Now, there are numerous other avenues one could go down when devising an approach to risk management, but I believe this approach will suffice for most. The issue is that stop-losses can and must (in my opinion) be linked to the risk versus reward of the trade. So let’s discuss the final aspect of risk for this post: returns.

The goal in investing is asymmetry – Howard Marks

Asymmetrical opportunities are the real secret to profitable speculation and proper risk management. Finding opportunities that present returns many multiples greater than the potential risk is what is so special about this space – they are ubiquitous.

Reward is almost always predicated on the price paid for the position, which is why buying low is so important. It allows for the low-risk (here meaning minimal amount of capital loss), high-reward opportunities.
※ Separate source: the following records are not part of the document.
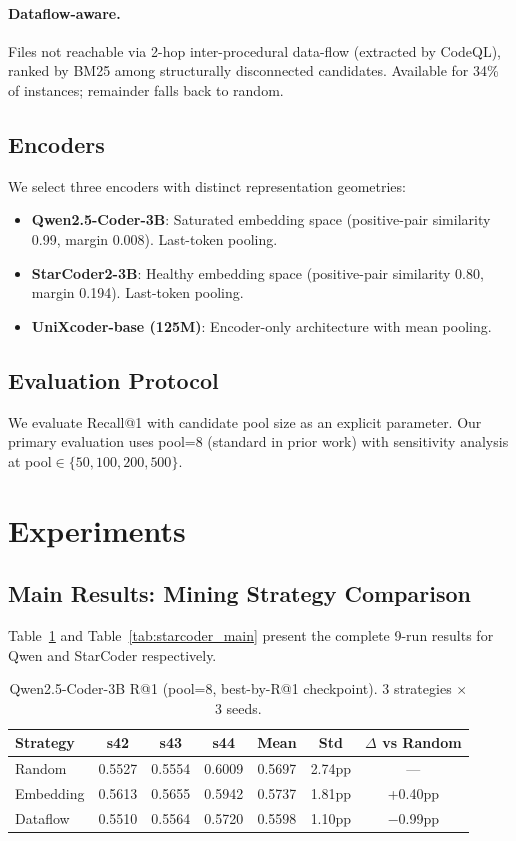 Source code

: \documentclass[11pt]{article}
\begin{document}
\paragraph{Dataflow-aware.} Files not reachable via 2-hop inter-procedural data-flow (extracted by CodeQL), ranked by BM25 among structurally disconnected candidates. Available for 34\% of instances; remainder falls back to random.

\subsection{Encoders}

We select three encoders with distinct representation geometries:
\begin{itemize}
    \item \textbf{Qwen2.5-Coder-3B}: Saturated embedding space (positive-pair similarity 0.99, margin 0.008). Last-token pooling.
    \item \textbf{StarCoder2-3B}: Healthy embedding space (positive-pair similarity 0.80, margin 0.194). Last-token pooling.
    \item \textbf{UniXcoder-base (125M)}: Encoder-only architecture with mean pooling.
\end{itemize}

\subsection{Evaluation Protocol}

We evaluate Recall@1 with candidate pool size as an explicit parameter. Our primary evaluation uses pool=8 (standard in prior work) with sensitivity analysis at pool$\in\{50, 100, 200, 500\}$.

\section{Experiments}

\subsection{Main Results: Mining Strategy Comparison}

Table~\ref{tab:qwen_main} and Table~\ref{tab:starcoder_main} present the complete 9-run results for Qwen and StarCoder respectively.

\begin{table}[h]
\centering
\caption{Qwen2.5-Coder-3B R@1 (pool=8, best-by-R@1 checkpoint). 3 strategies $\times$ 3 seeds.}
\label{tab:qwen_main}
\begin{tabular}{lcccccc}
\toprule
Strategy & s42 & s43 & s44 & Mean & Std & $\Delta$ vs Random \\
\midrule
Random & 0.5527 & 0.5554 & 0.6009 & 0.5697 & 2.74pp & --- \\
Embedding & 0.5613 & 0.5655 & 0.5942 & 0.5737 & 1.81pp & +0.40pp \\
Dataflow & 0.5510 & 0.5564 & 0.5720 & 0.5598 & 1.10pp & $-$0.99pp \\
\bottomrule
\end{tabular}
\end{table}
\end{document}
The most important thing to take away about risk versus reward is to exclusively go after opportunities that offer at least twice the reward against the risk. So, if, after calculating your capital exposure and your stop-loss, you have a maximum capital loss of 2.5% of the value of your portfolio (as in the earlier example), then your opportunity must present a reward equating to 5%. This is why the fixed-risk approach is suitable for the smaller altcoins; the potential rewards are so large that the trades are often asymmetrical in our favour despite the potential loss of the entire position.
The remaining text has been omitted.